Data excerpts

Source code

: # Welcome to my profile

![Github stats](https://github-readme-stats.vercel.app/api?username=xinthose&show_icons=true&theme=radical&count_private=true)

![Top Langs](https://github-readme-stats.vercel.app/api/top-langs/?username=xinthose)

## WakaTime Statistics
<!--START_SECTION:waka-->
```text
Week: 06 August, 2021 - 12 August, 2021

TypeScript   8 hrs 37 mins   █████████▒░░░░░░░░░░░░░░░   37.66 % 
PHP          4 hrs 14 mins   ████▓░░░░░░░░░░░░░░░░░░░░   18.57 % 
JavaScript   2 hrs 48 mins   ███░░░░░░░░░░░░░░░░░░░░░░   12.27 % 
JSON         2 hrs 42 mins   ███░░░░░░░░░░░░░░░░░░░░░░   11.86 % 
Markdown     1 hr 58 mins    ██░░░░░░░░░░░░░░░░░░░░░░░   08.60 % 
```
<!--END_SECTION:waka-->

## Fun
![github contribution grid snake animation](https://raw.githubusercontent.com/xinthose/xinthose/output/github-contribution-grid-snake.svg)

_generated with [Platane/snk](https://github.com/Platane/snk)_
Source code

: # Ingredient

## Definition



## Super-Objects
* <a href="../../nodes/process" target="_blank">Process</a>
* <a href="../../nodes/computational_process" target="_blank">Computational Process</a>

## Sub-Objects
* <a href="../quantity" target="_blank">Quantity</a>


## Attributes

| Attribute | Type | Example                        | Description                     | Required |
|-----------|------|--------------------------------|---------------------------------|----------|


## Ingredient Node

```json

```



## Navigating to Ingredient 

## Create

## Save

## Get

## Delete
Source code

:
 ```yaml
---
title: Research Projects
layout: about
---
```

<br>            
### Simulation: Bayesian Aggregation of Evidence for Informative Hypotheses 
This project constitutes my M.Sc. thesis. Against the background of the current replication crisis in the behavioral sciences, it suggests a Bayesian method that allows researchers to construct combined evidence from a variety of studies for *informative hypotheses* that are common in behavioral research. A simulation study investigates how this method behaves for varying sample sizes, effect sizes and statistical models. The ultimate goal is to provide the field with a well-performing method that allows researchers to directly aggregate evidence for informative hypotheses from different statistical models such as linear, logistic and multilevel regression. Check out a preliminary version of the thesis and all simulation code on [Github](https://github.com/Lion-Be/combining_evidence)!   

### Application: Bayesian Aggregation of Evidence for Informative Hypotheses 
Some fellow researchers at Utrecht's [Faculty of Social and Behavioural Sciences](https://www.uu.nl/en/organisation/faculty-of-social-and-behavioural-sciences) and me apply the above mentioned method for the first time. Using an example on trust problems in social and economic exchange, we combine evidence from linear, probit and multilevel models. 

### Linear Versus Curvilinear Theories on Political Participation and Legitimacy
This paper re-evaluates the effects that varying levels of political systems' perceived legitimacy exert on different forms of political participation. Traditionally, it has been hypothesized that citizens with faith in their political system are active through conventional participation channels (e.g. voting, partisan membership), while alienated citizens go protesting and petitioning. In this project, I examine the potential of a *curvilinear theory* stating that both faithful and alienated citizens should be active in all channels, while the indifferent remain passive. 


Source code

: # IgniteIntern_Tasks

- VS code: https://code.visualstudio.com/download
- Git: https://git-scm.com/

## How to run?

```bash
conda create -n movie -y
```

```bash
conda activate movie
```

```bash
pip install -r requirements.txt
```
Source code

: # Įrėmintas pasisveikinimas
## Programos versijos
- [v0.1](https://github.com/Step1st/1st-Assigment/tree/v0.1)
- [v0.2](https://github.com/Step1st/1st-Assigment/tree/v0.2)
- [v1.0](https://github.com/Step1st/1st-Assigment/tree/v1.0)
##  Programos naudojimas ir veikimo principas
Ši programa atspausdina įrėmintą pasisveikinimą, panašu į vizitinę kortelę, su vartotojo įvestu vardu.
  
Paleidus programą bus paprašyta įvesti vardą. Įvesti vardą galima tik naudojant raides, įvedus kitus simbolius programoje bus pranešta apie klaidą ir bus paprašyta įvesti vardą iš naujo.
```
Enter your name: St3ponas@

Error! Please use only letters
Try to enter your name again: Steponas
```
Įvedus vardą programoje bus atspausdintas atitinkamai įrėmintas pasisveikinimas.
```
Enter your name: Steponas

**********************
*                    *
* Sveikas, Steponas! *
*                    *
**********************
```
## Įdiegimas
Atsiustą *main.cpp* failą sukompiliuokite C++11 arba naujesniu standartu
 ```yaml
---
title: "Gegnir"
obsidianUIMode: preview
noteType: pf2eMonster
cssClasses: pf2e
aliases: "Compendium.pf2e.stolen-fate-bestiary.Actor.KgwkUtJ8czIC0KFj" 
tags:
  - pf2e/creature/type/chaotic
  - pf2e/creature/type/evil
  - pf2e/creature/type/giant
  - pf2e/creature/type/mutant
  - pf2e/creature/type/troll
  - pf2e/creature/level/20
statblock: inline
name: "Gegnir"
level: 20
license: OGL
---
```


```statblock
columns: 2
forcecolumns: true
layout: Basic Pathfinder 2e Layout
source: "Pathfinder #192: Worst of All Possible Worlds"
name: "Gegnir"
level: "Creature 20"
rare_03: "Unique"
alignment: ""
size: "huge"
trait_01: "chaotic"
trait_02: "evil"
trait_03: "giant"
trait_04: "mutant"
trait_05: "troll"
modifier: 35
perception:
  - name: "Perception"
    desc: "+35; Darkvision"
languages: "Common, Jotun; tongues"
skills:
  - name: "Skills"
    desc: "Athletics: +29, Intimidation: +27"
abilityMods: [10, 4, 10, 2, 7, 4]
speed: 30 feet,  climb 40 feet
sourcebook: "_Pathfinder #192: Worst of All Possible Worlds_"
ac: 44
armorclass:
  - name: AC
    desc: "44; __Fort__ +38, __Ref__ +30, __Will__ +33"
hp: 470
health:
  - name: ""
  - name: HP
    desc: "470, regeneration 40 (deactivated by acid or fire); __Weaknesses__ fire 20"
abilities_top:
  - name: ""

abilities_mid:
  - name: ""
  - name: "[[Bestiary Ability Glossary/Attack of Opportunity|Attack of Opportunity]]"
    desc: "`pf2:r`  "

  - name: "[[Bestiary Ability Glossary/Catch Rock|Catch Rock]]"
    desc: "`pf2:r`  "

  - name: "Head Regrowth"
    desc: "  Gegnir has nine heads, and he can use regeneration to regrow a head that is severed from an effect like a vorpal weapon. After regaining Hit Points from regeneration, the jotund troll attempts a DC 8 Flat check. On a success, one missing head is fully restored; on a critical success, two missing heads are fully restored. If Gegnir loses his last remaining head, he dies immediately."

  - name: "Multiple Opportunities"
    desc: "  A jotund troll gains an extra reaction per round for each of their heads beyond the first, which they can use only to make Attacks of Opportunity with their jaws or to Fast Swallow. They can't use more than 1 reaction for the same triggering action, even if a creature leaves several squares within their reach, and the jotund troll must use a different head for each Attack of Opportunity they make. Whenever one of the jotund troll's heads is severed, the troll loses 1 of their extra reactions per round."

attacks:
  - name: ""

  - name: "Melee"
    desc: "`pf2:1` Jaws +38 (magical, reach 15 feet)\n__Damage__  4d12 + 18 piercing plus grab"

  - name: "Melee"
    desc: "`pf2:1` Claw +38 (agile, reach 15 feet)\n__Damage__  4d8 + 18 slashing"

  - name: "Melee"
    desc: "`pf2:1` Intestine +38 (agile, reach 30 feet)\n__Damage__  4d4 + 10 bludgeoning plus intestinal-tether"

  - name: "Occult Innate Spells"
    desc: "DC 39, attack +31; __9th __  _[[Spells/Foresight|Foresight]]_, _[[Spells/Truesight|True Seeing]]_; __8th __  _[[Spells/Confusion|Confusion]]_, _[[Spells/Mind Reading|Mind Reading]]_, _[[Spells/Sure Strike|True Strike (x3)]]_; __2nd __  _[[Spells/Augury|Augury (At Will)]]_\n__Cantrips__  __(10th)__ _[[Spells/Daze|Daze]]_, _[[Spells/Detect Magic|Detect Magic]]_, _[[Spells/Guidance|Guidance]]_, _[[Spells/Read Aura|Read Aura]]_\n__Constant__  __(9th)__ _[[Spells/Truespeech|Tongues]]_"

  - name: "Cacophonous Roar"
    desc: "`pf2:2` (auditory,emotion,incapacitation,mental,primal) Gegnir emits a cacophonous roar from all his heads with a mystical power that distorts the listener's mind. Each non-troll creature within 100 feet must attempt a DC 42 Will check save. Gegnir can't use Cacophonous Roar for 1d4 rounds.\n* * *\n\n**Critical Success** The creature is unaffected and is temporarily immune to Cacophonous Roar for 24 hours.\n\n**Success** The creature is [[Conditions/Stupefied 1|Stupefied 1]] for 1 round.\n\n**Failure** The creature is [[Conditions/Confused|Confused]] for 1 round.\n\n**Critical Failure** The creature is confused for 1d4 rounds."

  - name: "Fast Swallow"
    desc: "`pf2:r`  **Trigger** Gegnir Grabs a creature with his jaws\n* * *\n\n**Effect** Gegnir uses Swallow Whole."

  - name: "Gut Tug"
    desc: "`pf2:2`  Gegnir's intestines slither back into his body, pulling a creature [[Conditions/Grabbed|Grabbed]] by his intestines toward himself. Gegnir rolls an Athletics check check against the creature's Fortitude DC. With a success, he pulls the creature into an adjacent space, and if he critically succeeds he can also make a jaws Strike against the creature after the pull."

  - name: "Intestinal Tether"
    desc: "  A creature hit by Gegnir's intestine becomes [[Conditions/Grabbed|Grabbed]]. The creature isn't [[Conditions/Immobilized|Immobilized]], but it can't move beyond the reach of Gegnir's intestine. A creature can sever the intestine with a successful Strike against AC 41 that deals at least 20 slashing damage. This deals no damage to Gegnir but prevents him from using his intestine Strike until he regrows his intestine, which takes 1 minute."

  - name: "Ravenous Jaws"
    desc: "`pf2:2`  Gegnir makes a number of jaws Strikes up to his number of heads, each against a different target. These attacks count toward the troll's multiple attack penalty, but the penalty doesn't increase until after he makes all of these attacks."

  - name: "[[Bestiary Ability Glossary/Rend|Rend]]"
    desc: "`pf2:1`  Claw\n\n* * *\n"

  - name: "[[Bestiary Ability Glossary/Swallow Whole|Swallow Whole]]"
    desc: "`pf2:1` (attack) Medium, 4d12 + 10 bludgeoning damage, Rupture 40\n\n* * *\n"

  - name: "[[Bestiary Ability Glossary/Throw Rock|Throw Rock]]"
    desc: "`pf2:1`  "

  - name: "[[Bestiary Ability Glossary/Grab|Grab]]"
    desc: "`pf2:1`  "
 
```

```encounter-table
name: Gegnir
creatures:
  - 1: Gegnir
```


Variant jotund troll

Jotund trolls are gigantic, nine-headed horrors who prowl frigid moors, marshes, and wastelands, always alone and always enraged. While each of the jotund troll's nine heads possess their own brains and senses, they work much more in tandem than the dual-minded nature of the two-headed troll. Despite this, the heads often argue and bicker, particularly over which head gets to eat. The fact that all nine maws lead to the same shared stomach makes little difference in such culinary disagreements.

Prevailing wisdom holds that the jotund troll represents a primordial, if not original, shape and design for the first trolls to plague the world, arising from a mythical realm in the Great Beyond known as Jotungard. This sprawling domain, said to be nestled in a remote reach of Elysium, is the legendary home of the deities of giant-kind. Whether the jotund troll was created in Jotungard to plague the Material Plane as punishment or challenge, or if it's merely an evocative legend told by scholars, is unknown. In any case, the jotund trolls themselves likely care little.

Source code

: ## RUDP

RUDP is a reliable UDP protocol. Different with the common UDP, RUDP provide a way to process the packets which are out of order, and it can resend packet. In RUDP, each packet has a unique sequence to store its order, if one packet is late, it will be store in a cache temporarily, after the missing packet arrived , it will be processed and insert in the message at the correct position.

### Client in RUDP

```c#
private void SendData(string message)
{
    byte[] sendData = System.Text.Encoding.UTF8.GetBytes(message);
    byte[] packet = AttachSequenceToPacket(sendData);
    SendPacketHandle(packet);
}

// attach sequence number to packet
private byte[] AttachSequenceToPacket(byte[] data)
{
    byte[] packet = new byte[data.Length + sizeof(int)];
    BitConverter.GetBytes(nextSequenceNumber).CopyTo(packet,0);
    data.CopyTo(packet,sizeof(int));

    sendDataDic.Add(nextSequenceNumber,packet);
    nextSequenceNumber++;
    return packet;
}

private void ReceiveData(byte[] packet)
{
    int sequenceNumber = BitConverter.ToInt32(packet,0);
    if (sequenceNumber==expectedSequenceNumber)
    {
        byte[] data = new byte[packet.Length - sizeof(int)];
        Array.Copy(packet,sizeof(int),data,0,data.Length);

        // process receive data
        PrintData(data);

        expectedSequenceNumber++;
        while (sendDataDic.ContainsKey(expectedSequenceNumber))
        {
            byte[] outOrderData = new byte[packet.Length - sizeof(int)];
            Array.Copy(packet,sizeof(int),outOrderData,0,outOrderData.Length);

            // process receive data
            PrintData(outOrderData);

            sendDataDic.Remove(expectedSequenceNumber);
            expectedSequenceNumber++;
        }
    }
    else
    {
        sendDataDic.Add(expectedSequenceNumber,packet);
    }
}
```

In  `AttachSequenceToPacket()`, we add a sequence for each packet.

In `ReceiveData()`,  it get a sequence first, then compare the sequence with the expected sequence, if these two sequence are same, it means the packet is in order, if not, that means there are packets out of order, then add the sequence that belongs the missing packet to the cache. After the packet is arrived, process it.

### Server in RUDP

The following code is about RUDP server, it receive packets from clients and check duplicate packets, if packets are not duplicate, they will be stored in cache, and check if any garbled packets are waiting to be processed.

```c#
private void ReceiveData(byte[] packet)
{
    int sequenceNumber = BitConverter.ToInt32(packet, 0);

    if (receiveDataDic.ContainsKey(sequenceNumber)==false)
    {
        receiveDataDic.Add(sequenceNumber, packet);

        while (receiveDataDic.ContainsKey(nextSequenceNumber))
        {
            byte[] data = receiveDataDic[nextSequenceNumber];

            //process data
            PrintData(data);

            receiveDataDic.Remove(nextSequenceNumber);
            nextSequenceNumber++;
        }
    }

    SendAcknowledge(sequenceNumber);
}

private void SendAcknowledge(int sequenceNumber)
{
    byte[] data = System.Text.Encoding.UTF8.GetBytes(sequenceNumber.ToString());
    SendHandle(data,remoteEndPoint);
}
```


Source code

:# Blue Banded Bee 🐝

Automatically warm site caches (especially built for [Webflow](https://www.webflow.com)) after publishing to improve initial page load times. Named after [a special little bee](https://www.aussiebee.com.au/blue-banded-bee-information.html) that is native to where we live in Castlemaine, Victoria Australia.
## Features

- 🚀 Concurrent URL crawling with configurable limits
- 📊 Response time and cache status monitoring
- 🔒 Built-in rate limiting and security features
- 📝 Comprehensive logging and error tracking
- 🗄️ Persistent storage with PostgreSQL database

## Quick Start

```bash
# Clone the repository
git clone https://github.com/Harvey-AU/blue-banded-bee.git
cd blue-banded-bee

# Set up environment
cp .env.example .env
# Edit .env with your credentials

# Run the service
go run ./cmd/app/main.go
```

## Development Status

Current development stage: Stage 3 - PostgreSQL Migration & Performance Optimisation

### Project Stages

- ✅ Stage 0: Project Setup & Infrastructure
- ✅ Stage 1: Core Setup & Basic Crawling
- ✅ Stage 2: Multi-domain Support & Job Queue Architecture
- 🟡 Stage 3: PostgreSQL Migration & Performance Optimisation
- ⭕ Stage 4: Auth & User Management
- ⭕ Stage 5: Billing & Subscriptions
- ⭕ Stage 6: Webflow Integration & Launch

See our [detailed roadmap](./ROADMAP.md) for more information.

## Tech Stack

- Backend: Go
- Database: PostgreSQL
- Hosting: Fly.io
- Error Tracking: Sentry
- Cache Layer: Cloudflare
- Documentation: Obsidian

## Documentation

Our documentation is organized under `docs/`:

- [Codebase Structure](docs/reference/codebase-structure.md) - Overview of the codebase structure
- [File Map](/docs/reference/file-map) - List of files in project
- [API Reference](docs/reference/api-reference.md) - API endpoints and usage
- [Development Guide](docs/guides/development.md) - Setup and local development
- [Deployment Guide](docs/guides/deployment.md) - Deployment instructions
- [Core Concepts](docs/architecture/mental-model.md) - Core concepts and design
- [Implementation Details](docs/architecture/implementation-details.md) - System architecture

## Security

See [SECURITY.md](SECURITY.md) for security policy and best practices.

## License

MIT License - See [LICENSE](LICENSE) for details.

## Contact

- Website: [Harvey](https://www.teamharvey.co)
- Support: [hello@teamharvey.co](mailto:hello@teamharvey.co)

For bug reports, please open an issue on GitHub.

Your assignment
In the answer, the lines from the first line of the data above through the line containing "### Simulation: Bayesian" must appear exactly as written, with nothing else.

Output below
Source code

: # Welcome to my profile

![Github stats](https://github-readme-stats.vercel.app/api?username=xinthose&show_icons=true&theme=radical&count_private=true)

![Top Langs](https://github-readme-stats.vercel.app/api/top-langs/?username=xinthose)

## WakaTime Statistics
<!--START_SECTION:waka-->
```text
Week: 06 August, 2021 - 12 August, 2021

TypeScript   8 hrs 37 mins   █████████▒░░░░░░░░░░░░░░░   37.66 % 
PHP          4 hrs 14 mins   ████▓░░░░░░░░░░░░░░░░░░░░   18.57 % 
JavaScript   2 hrs 48 mins   ███░░░░░░░░░░░░░░░░░░░░░░   12.27 % 
JSON         2 hrs 42 mins   ███░░░░░░░░░░░░░░░░░░░░░░   11.86 % 
Markdown     1 hr 58 mins    ██░░░░░░░░░░░░░░░░░░░░░░░   08.60 % 
```
<!--END_SECTION:waka-->

## Fun
![github contribution grid snake animation](https://raw.githubusercontent.com/xinthose/xinthose/output/github-contribution-grid-snake.svg)

_generated with [Platane/snk](https://github.com/Platane/snk)_
Source code

: # Ingredient

## Definition



## Super-Objects
* <a href="../../nodes/process" target="_blank">Process</a>
* <a href="../../nodes/computational_process" target="_blank">Computational Process</a>

## Sub-Objects
* <a href="../quantity" target="_blank">Quantity</a>


## Attributes

| Attribute | Type | Example                        | Description                     | Required |
|-----------|------|--------------------------------|---------------------------------|----------|


## Ingredient Node

```json

```



## Navigating to Ingredient 

## Create

## Save

## Get

## Delete
Source code

:
 ```yaml
---
title: Research Projects
layout: about
---
```

<br>            
### Simulation: Bayesian Aggregation of Evidence for Informative Hypotheses 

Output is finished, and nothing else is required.